À la base, un agent n'est qu'une boucle. Le modèle reçoit un objectif, décide d'une prochaine action (généralement un appel d'outil), observe le résultat, et répète jusqu'à ce que l'objectif soit atteint ou qu'il décide qu'il ne peut pas continuer. C'est parfois appelé le patron « ReAct » — Raisonner, Agir, Observer. Ce qui le rend puissant est que le modèle maintient un état entre les itérations : il se souvient de ce qu'il a déjà essayé, de ce qui a échoué, et des informations qu'il a recueillies. La boucle est orchestrée par un harnais — un morceau de code qui envoie des messages au modèle, exécute les appels d'outils que le modèle demande, et renvoie les résultats. Des frameworks comme LangChain, CrewAI et le propre Agent SDK d'Anthropic fournissent ce harnais, mais vous pouvez aussi en construire un en une cinquantaine de lignes de code. Le modèle lui-même n'« exécute » jamais rien ; il produit simplement du JSON structuré disant « appelle cette fonction avec ces arguments », et votre code fait le reste.
La différence pratique entre un bon agent et un agent frustrant réside dans la façon dont vous définissez ses outils et le degré d'autonomie que vous lui accordez. Un agent de codage comme Claude Code ou le mode agent de Cursor pourrait avoir des outils pour lire des fichiers, écrire des fichiers, exécuter des commandes shell et rechercher dans une base de code. Un agent de support client pourrait avoir des outils pour consulter des commandes, émettre des remboursements et escalader des tickets. La décision de conception clé est la granularité : trop peu d'outils et l'agent ne peut rien faire d'utile ; trop d'outils et il ne sait plus lequel choisir. En production, la plupart des équipes trouvent que 5 à 15 outils bien définis sont le point idéal. Chaque outil a besoin d'un nom clair, d'une bonne description (c'est ce que le modèle lit pour décider quand l'utiliser), et d'un schéma de paramètres bien typé.

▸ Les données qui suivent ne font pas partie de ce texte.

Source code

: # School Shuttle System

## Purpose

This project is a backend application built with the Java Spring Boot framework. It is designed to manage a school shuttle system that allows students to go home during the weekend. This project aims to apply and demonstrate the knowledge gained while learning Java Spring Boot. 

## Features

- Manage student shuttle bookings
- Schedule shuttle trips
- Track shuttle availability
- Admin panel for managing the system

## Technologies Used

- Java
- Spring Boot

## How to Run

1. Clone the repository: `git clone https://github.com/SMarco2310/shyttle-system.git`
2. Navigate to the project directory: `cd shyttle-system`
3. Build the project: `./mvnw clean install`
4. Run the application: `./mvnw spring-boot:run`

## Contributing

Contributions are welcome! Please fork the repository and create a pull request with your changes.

L'une des plus grandes idées reçues sur les agents est qu'ils ont besoin d'architectures multi-agents élaborées pour être utiles. L'industrie est passée par une phase d'« essaims d'agents » et de patrons « crew » où l'on avait un agent planificateur, un agent chercheur, un agent rédacteur et un agent critique qui communiquaient entre eux. En pratique, un seul modèle dans une boucle serrée avec de bons outils surpasse généralement ces configurations complexes. Les patrons multi-agents ajoutent de la latence, du coût et des modes de défaillance. Ils ont du sens pour les charges de travail véritablement parallèles — par exemple, scanner dix dépôts simultanément — mais pour la plupart des tâches séquentielles, un seul agent avec des instructions claires fait le travail. Les entreprises qui livrent de vrais produits basés sur des agents (Anthropic, OpenAI, Google) ont convergé vers cette architecture plus simple.
La fiabilité est la partie difficile. Un agent qui fonctionne 90 % du temps semble bien jusqu'à ce que vous réalisiez que dans une tâche en 10 étapes, un taux de réussite de 90 % par étape vous donne environ 35 % de chances de compléter l'ensemble. C'est pourquoi les agents en production ont besoin de garde-fous : limites maximales d'itérations, plafonds de coûts, points de contrôle humains pour les actions dangereuses (comme supprimer des données ou dépenser de l'argent), et des modes de défaillance gracieux. Les meilleures implémentations d'agents incluent aussi une logique de nouvelle tentative avec backoff, une gestion d'erreurs structurée qui renvoie les échecs au modèle pour qu'il puisse essayer une approche différente, et un logging qui permet de retracer exactement ce qui s'est passé quand les choses tournent mal.
L'évolution des agents a été rapide. En 2023, AutoGPT est devenu viral mais était surtout une démo — il brûlait des tokens et complétait rarement des tâches complexes. En 2025, Claude Code, Devin et des outils similaires écrivaient du code de production, exécutaient des tests et livraient des pull requests avec une fiabilité réelle. La différence n'était pas seulement de meilleurs modèles ; c'était une meilleure conception des outils, un meilleur prompting et des leçons d'ingénierie durement acquises sur le fait de garder la boucle serrée. Si vous construisez un agent aujourd'hui, commencez avec une seule boucle, une poignée d'outils, et investissez votre temps à faire en sorte que ces outils retournent une sortie propre et utile. Cela compte plus que n'importe quel choix de framework.